▸ EXERCISE AIM: Copy the listing exactly, please, and keep every picture out of it.

------ INPUT RECORDS ------

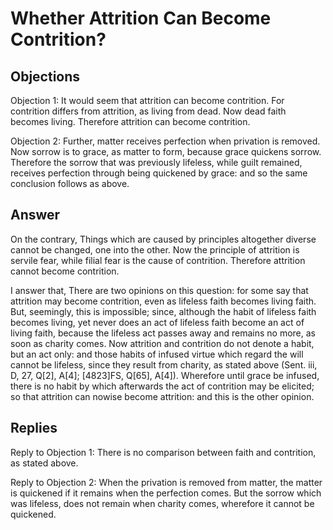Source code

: # Whether Attrition Can Become Contrition?

## Objections

Objection 1: It would seem that attrition can become contrition. For contrition differs from attrition, as living from dead. Now dead faith becomes living. Therefore attrition can become contrition.

Objection 2: Further, matter receives perfection when privation is removed. Now sorrow is to grace, as matter to form, because grace quickens sorrow. Therefore the sorrow that was previously lifeless, while guilt remained, receives perfection through being quickened by grace: and so the same conclusion follows as above.

## Answer

On the contrary, Things which are caused by principles altogether diverse cannot be changed, one into the other. Now the principle of attrition is servile fear, while filial fear is the cause of contrition. Therefore attrition cannot become contrition.

I answer that, There are two opinions on this question: for some say that attrition may become contrition, even as lifeless faith becomes living faith. But, seemingly, this is impossible; since, although the habit of lifeless faith becomes living, yet never does an act of lifeless faith become an act of living faith, because the lifeless act passes away and remains no more, as soon as charity comes. Now attrition and contrition do not denote a habit, but an act only: and those habits of infused virtue which regard the will cannot be lifeless, since they result from charity, as stated above (Sent. iii, D, 27, Q[2], A[4]; [4823]FS, Q[65], A[4]). Wherefore until grace be infused, there is no habit by which afterwards the act of contrition may be elicited; so that attrition can nowise become attrition: and this is the other opinion.

## Replies

Reply to Objection 1: There is no comparison between faith and contrition, as stated above.

Reply to Objection 2: When the privation is removed from matter, the matter is quickened if it remains when the perfection comes. But the sorrow which was lifeless, does not remain when charity comes, wherefore it cannot be quickened.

------

▸ ANSWER SECTION:
Source code

: # Whether Attrition Can Become Contrition?

## Objections

Objection 1: It would seem that attrition can become contrition. For contrition differs from attrition, as living from dead. Now dead faith becomes living. Therefore attrition can become contrition.

Objection 2: Further, matter receives perfection when privation is removed. Now sorrow is to grace, as matter to form, because grace quickens sorrow. Therefore the sorrow that was previously lifeless, while guilt remained, receives perfection through being quickened by grace: and so the same conclusion follows as above.

## Answer

On the contrary, Things which are caused by principles altogether diverse cannot be changed, one into the other. Now the principle of attrition is servile fear, while filial fear is the cause of contrition. Therefore attrition cannot become contrition.

I answer that, There are two opinions on this question: for some say that attrition may become contrition, even as lifeless faith becomes living faith. But, seemingly, this is impossible; since, although the habit of lifeless faith becomes living, yet never does an act of lifeless faith become an act of living faith, because the lifeless act passes away and remains no more, as soon as charity comes. Now attrition and contrition do not denote a habit, but an act only: and those habits of infused virtue which regard the will cannot be lifeless, since they result from charity, as stated above (Sent. iii, D, 27, Q[2], A[4]; [4823]FS, Q[65], A[4]). Wherefore until grace be infused, there is no habit by which afterwards the act of contrition may be elicited; so that attrition can nowise become attrition: and this is the other opinion.

## Replies

Reply to Objection 1: There is no comparison between faith and contrition, as stated above.

Reply to Objection 2: When the privation is removed from matter, the matter is quickened if it remains when the perfection comes. But the sorrow which was lifeless, does not remain when charity comes, wherefore it cannot be quickened.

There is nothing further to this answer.